Gaara watched the clouds sprawled on his back on the scrubby grass. He could feel the heat of the morning sun sharp on his face and seeping into his back from the soil, winding up through his bones and drying his eyes until they barely could move in their sockets. There was no breeze. There was surprisingly little in Wind country. It came only in sudden destructive bursts that would pull up the dessert from its roots and whip it over the scant villages and fields, smothering all life and leaving the land gasping for harsh breaths.
A scuffle broke the relative piece.
"Hello." A girl. Small, a bruised knee, brown hair.
Gaara half scrabbled up onto one elbow. He hadn't realised anyone else was there. What a useless ninja he would make. Not that he'd ever really had to think about protecting himself.
"I saw you over here on your own, so I thought I would come over," said the girl, settling herself cross-legged on the grass beside him.
Gaara tried several sentences in his head, keeping his eyes wide and unblinkingly on her scrawny figure.
"Um… hello."
She didn't smile and nor did he; she pulled some half dead stalks and rolled them in her fingers.
"What are you doing here?" she asked plainly, raising her eyes to his face momentarily, letting her brown eyes meet his.
He pushed himself up properly, squashing his shock and brief fear down inside him.
"I don't know. Looking at the sky.

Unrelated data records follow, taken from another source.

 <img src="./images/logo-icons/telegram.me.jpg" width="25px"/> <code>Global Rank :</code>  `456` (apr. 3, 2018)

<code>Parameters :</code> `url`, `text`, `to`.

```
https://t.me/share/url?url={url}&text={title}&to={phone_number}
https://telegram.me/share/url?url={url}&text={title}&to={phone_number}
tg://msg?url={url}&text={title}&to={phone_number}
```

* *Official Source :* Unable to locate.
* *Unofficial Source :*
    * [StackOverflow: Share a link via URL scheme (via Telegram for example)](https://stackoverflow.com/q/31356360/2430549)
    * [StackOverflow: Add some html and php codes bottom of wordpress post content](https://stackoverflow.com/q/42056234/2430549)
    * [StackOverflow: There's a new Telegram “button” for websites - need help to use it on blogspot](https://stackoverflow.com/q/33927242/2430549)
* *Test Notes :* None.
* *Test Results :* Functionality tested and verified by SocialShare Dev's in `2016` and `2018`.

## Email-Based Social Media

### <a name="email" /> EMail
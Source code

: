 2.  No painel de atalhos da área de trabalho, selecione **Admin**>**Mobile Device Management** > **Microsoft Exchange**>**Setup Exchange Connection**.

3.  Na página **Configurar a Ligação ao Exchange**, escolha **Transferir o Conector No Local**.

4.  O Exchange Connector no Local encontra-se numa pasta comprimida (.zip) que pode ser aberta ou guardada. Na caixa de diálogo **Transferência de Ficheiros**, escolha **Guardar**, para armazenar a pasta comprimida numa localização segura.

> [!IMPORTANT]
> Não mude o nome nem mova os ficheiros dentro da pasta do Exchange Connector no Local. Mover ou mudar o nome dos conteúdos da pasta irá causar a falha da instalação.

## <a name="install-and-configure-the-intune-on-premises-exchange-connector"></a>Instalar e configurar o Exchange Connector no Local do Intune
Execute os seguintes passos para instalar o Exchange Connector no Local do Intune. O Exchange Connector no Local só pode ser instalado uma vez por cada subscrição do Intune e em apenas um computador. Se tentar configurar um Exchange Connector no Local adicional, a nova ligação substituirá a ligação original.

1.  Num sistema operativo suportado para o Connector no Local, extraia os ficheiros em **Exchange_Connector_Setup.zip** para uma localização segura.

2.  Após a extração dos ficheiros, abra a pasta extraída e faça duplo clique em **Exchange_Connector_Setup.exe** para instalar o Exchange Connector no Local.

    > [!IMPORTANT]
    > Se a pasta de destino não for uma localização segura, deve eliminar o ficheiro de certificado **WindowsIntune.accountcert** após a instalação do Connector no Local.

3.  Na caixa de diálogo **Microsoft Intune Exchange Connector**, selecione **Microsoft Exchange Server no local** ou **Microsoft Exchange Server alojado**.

The clouds." His voice was small and forced, and Gaara scowled at himself for the tiny note of hope and desperation that sounded through.

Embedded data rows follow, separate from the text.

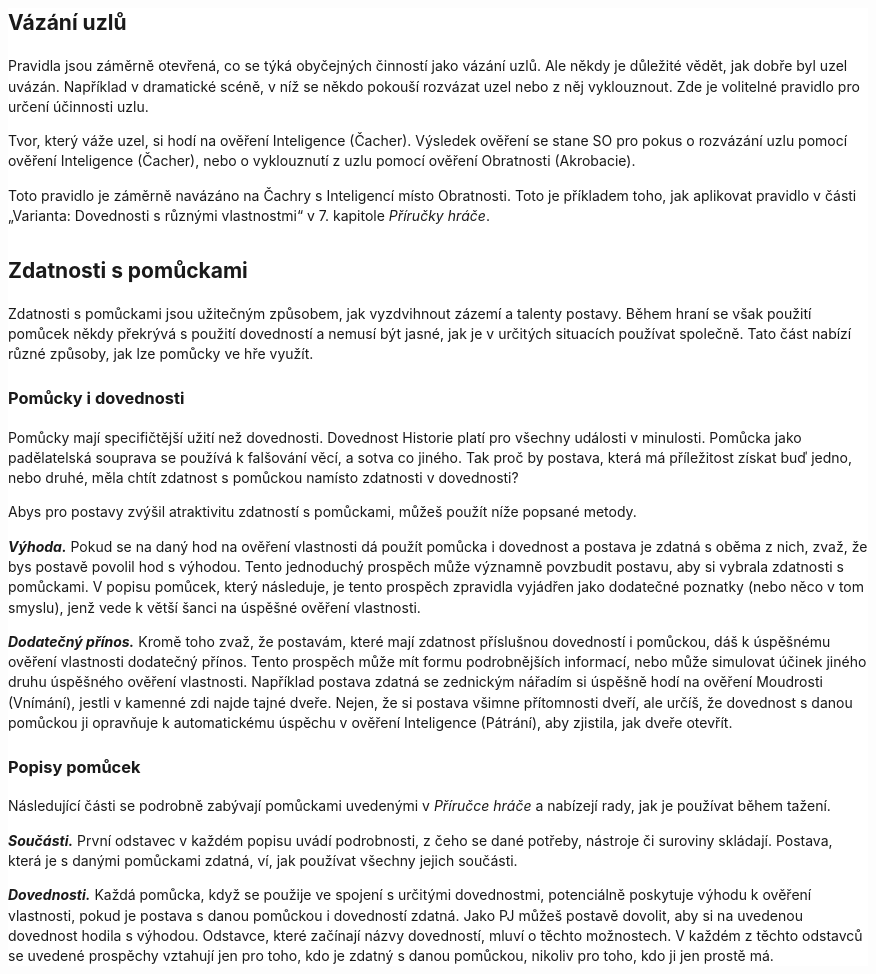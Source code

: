 ## Vázání uzlů

Pravidla jsou záměrně otevřená, co se týká obyčejných činností jako vázání uzlů. Ale někdy je důležité vědět, jak dobře byl uzel uvázán. Například v dramatické scéně, v níž se někdo pokouší rozvázat uzel nebo z něj vyklouznout. Zde je volitelné pravidlo pro určení účinnosti uzlu.

Tvor, který váže uzel, si hodí na ověření Inteligence (Čacher). Výsledek ověření se stane SO pro pokus o rozvázání uzlu pomocí ověření Inteligence (Čacher), nebo o vyklouznutí z uzlu pomocí ověření Obratnosti (Akrobacie).

Toto pravidlo je záměrně navázáno na Čachry s Inteligencí místo Obratnosti. Toto je příkladem toho, jak aplikovat pravidlo v části „Varianta: Dovednosti s různými vlastnostmi“ v 7. kapitole *Příručky hráče*.

## Zdatnosti s pomůckami

Zdatnosti s pomůckami jsou užitečným způsobem, jak vyzdvihnout zázemí a talenty postavy. Během hraní se však použití pomůcek někdy překrývá s použití dovedností a nemusí být jasné, jak je v určitých situacích používat společně. Tato část nabízí různé způsoby, jak lze pomůcky ve hře využít.

### Pomůcky i dovednosti

Pomůcky mají specifičtější užití než dovednosti. Dovednost Historie platí pro všechny události v minulosti. Pomůcka jako padělatelská souprava se používá k falšování věcí, a sotva co jiného. Tak proč by postava, která má příležitost získat buď jedno, nebo druhé, měla chtít zdatnost s pomůckou namísto zdatnosti v dovednosti?

Abys pro postavy zvýšil atraktivitu zdatností s pomůckami, můžeš použít níže popsané metody.

***Výhoda.*** Pokud se na daný hod na ověření vlastnosti dá použít pomůcka i dovednost a postava je zdatná s oběma z nich, zvaž, že bys postavě povolil hod s výhodou. Tento jednoduchý prospěch může významně povzbudit postavu, aby si vybrala zdatnosti s pomůckami. V popisu pomůcek, který následuje, je tento prospěch zpravidla vyjádřen jako dodatečné poznatky (nebo něco v tom smyslu), jenž vede k větší šanci na úspěšné ověření vlastnosti.

***Dodatečný přínos.*** Kromě toho zvaž, že postavám, které mají zdatnost příslušnou dovedností i pomůckou, dáš k úspěšnému ověření vlastnosti dodatečný přínos. Tento prospěch může mít formu podrobnějších informací, nebo může simulovat účinek jiného druhu úspěšného ověření vlastnosti. Například postava zdatná se zednickým nářadím si úspěšně hodí na ověření Moudrosti (Vnímání), jestli v kamenné zdi najde tajné dveře. Nejen, že si postava všimne přítomnosti dveří, ale určíš, že dovednost s danou pomůckou ji opravňuje k automatickému úspěchu v ověření Inteligence (Pátrání), aby zjistila, jak dveře otevřít.

### Popisy pomůcek

Následující části se podrobně zabývají pomůckami uvedenými v *Příručce hráče* a nabízejí rady, jak je používat během tažení.

***Součásti.*** První odstavec v každém popisu uvádí podrobnosti, z čeho se dané potřeby, nástroje či suroviny skládají. Postava, která je s danými pomůckami zdatná, ví, jak používat všechny jejich součásti.

***Dovednosti.*** Každá pomůcka, když se použije ve spojení s určitými dovednostmi, potenciálně poskytuje výhodu k ověření vlastnosti, pokud je postava s danou pomůckou i dovedností zdatná. Jako PJ můžeš postavě dovolit, aby si na uvedenou dovednost hodila s výhodou. Odstavce, které začínají názvy dovedností, mluví o těchto možnostech. V každém z těchto odstavců se uvedené prospěchy vztahují jen pro toho, kdo je zdatný s danou pomůckou, nikoliv pro toho, kdo ji jen prostě má.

If the girl noticed she didn't show it.
"That's boring." She wrinkled her nose. "Why don't you so something more interesting?"
"I don't know."
She sat contemplating her stalks of grass then dropped them on the ground and plucked another two.
"What do you do?" Gaara was surprised by the sound of his own voice, and wrapped him arms protectively around his knees as he watched her carefully for a reply.
"Play with my friends," she said, eyes flickering to his and then back to the ground, and light flush of embarrassment colouring her cheeks.
"You know who I am." It was more a statement than and question.
"Sabaraku no Gaara." She shifted uncomfortably.
Before Gaara could say anything, she added softly, "I would hate to be alone."
"I hate it, too."
She flushed harder, and Gaara offered the ghost of a smile and pulled at a stalk of his own, running it between his fingers as he watched her do, feeling the brittle waterless fibres crumble beneath the pressure of his skin.
"You are all alone, aren't you?" she asked, letting the grass dust trickle from her hand.
"Yes."
"But your father…"
Gaara shook his head softly.
"And your brother? Sister - "
"It's just me," he finished quickly, clenching the green-brown stalks in his fist.
She nodded slowly. Glancing back over her shoulder, she leant forward, her face still pink.
"Do you want to know why you're alone?" The words were soft, barely more than a whisper.
Gaara's eyes widened, his body stuck.
"Because you're a monster," she hissed, jumping up from the ground, and turning heel in an instant.
Gaara felt his chest painfully tight, his eyes fixed and tongue frozen.
The girl reached the corner of a building where a huddle of children were waiting to pull her protectively back into the group.
You can't hurt her, they said, you can't catch us, monster.